En la revisión de los temas coyunturales encuentro algunos que resultan de sumo interés. Sin embargo, no me es posible abducirme del muy lamentable acontecimiento que cimbró a la sociedad mexicana en días pasados.
Me refiero al multihomicidio que ocurrió en el estado de México presuntamente por el adeudo de una cantidad de dinero. Lo que desató la irracionalidad de una persona para cometer una barbaridad.
Mi reflexión al respecto tiene que ver con el despliegue informativo del hecho. Teniendo en cuenta que todavía hay piezas por conocer, lo que sabemos hasta ahora es algo apocalíptico. La ira de una persona que es capaz de asesinar a una mujer embarazada, una niña de tres años, una empleada doméstica y la mascota.
Con esos tintes, el tratamiento de la nota fue ampliamente difundido por todos los medios. Dando énfasis a la crueldad del presunto culpable. Pero me parece pertinente poner sobre el debate público un elemento que está ahí de manera tácita.

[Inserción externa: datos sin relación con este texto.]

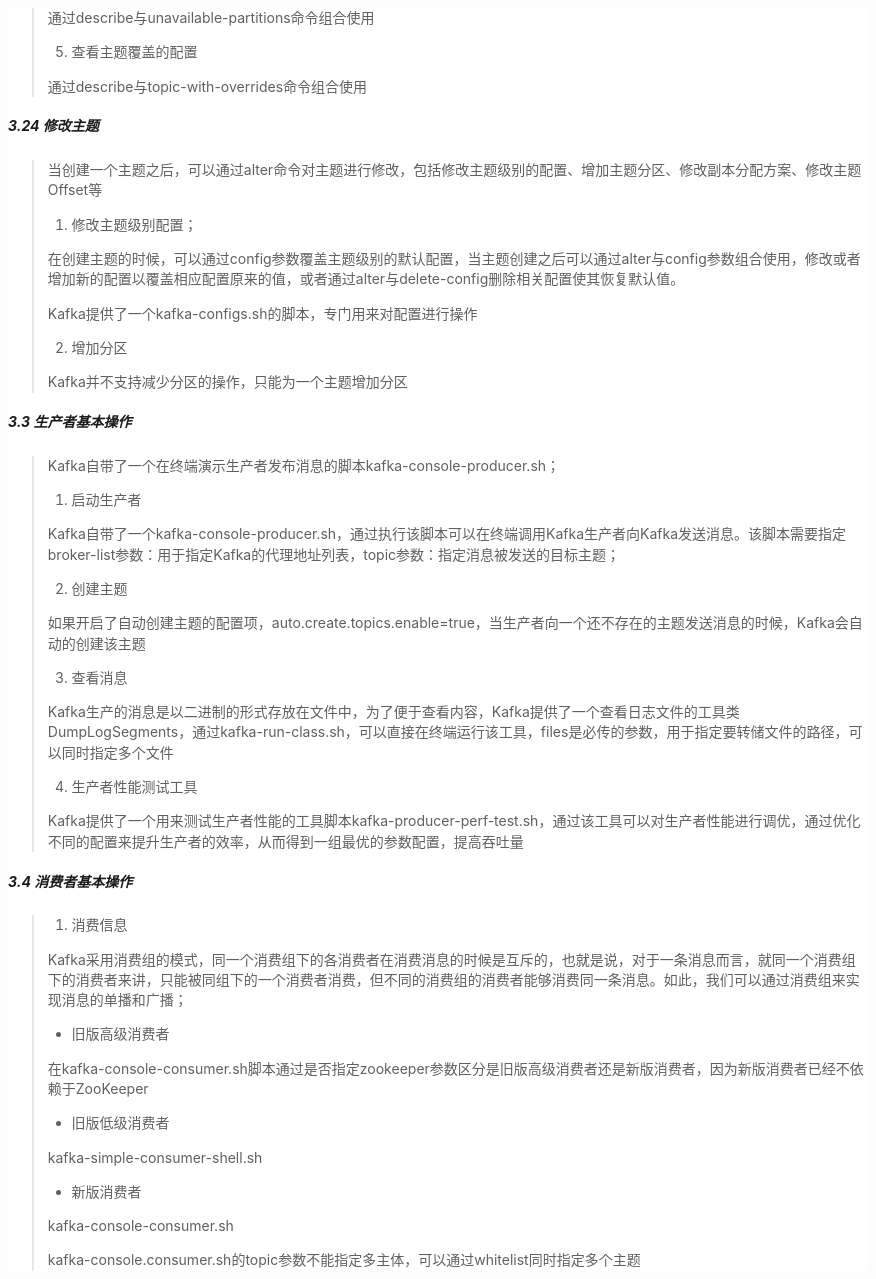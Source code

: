 > 通过describe与unavailable-partitions命令组合使用
>
> 5. 查看主题覆盖的配置
>
> 通过describe与topic-with-overrides命令组合使用

##### 3.24 修改主题

> 当创建一个主题之后，可以通过alter命令对主题进行修改，包括修改主题级别的配置、增加主题分区、修改副本分配方案、修改主题Offset等
>
> 1. 修改主题级别配置；
>
> 在创建主题的时候，可以通过config参数覆盖主题级别的默认配置，当主题创建之后可以通过alter与config参数组合使用，修改或者增加新的配置以覆盖相应配置原来的值，或者通过alter与delete-config删除相关配置使其恢复默认值。
>
> Kafka提供了一个kafka-configs.sh的脚本，专门用来对配置进行操作
>
> 2. 增加分区
>
> Kafka并不支持减少分区的操作，只能为一个主题增加分区

##### 3.3 生产者基本操作

> Kafka自带了一个在终端演示生产者发布消息的脚本kafka-console-producer.sh；
>
> 1. 启动生产者
>
> Kafka自带了一个kafka-console-producer.sh，通过执行该脚本可以在终端调用Kafka生产者向Kafka发送消息。该脚本需要指定broker-list参数：用于指定Kafka的代理地址列表，topic参数：指定消息被发送的目标主题；
>
> 2. 创建主题
>
> 如果开启了自动创建主题的配置项，auto.create.topics.enable=true，当生产者向一个还不存在的主题发送消息的时候，Kafka会自动的创建该主题
>
> 3. 查看消息
>
> Kafka生产的消息是以二进制的形式存放在文件中，为了便于查看内容，Kafka提供了一个查看日志文件的工具类DumpLogSegments，通过kafka-run-class.sh，可以直接在终端运行该工具，files是必传的参数，用于指定要转储文件的路径，可以同时指定多个文件
>
> 4. 生产者性能测试工具
>
> Kafka提供了一个用来测试生产者性能的工具脚本kafka-producer-perf-test.sh，通过该工具可以对生产者性能进行调优，通过优化不同的配置来提升生产者的效率，从而得到一组最优的参数配置，提高吞吐量

##### 3.4 消费者基本操作

> 1. 消费信息
>
> Kafka采用消费组的模式，同一个消费组下的各消费者在消费消息的时候是互斥的，也就是说，对于一条消息而言，就同一个消费组下的消费者来讲，只能被同组下的一个消费者消费，但不同的消费组的消费者能够消费同一条消息。如此，我们可以通过消费组来实现消息的单播和广播；
>
> * 旧版高级消费者
>
> 在kafka-console-consumer.sh脚本通过是否指定zookeeper参数区分是旧版高级消费者还是新版消费者，因为新版消费者已经不依赖于ZooKeeper
>
> * 旧版低级消费者
>
> kafka-simple-consumer-shell.sh
>
> * 新版消费者
>
> kafka-console-consumer.sh
>
> kafka-console.consumer.sh的topic参数不能指定多主体，可以通过whitelist同时指定多个主题
>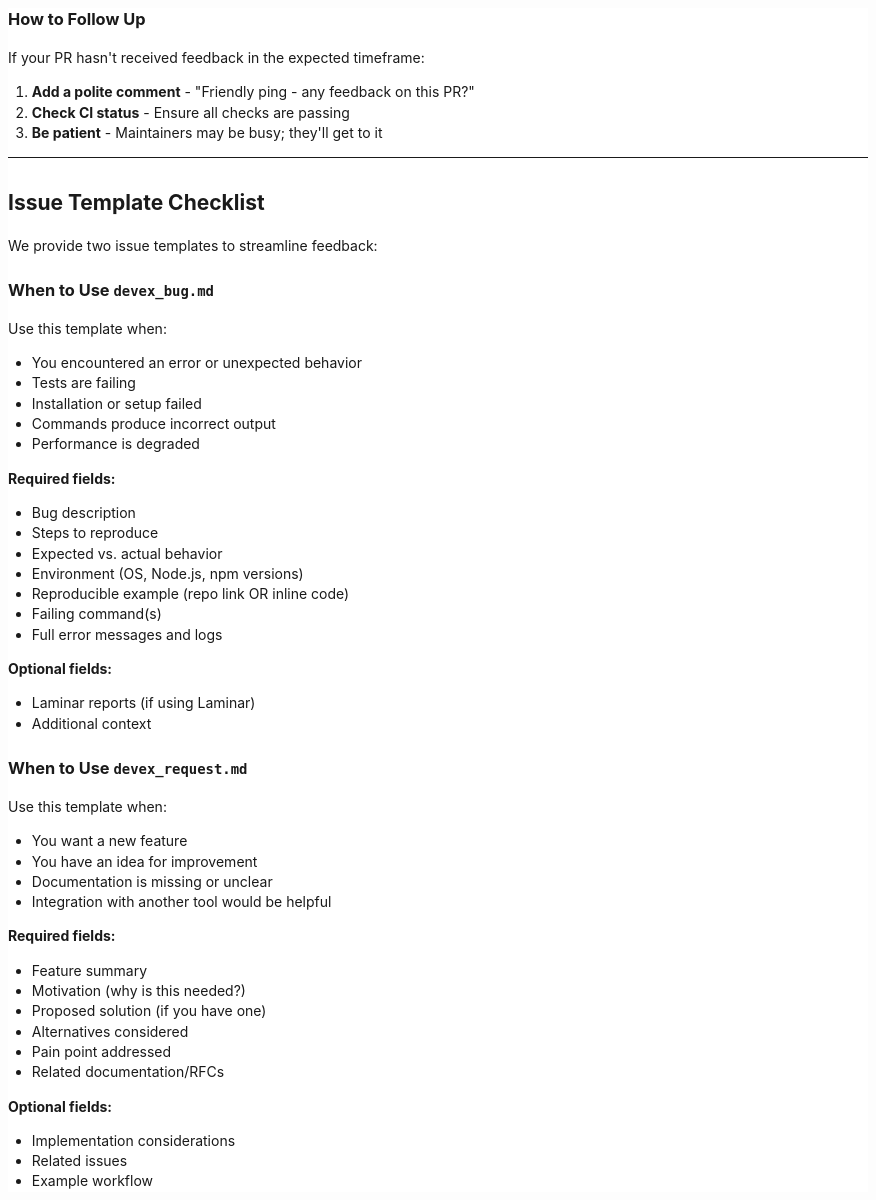 ### How to Follow Up

If your PR hasn't received feedback in the expected timeframe:
1. **Add a polite comment** - "Friendly ping - any feedback on this PR?"
2. **Check CI status** - Ensure all checks are passing
3. **Be patient** - Maintainers may be busy; they'll get to it

---

## Issue Template Checklist

We provide two issue templates to streamline feedback:

### When to Use `devex_bug.md`

Use this template when:
- You encountered an error or unexpected behavior
- Tests are failing
- Installation or setup failed
- Commands produce incorrect output
- Performance is degraded

**Required fields:**
- Bug description
- Steps to reproduce
- Expected vs. actual behavior
- Environment (OS, Node.js, npm versions)
- Reproducible example (repo link OR inline code)
- Failing command(s)
- Full error messages and logs

**Optional fields:**
- Laminar reports (if using Laminar)
- Additional context

### When to Use `devex_request.md`

Use this template when:
- You want a new feature
- You have an idea for improvement
- Documentation is missing or unclear
- Integration with another tool would be helpful

**Required fields:**
- Feature summary
- Motivation (why is this needed?)
- Proposed solution (if you have one)
- Alternatives considered
- Pain point addressed
- Related documentation/RFCs

**Optional fields:**
- Implementation considerations
- Related issues
- Example workflow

Me refiero a la cosmovisión del presunto responsable ¿Por qué se le hizo tan fácil cometer esta atrocidad? ¿Creyó que el sistema de justicia era tan deficiente que no revisarían el celular de la víctima o las cámaras de seguridad? ¿Trató de huir?
Habría que analizar las declaraciones de quien es señalado por las autoridades, pero lo que podemos deducir es que estamos frente a una persona muy inocente, confiado o quizá, con alguien muy soberbio.
Otra persona hubiera tenido ciertas precauciones para tratar de evadir la justicia. Pero el supuesto socio del ahora occiso no tuvo ningún cuidado. Lo suyo fue literalmente la venganza contra la familia, sin medir las consecuencias.
Ojalá que la justicia sea implacable con quien o quienes resulten responsables. Porque en un caso tan mediático sino se aplica la ley con rigor, se sienta un mal precedente. Aunque la sociedad ya juzgó por adelantado este crimen, faltaría ver la decisión de las autoridades al respecto.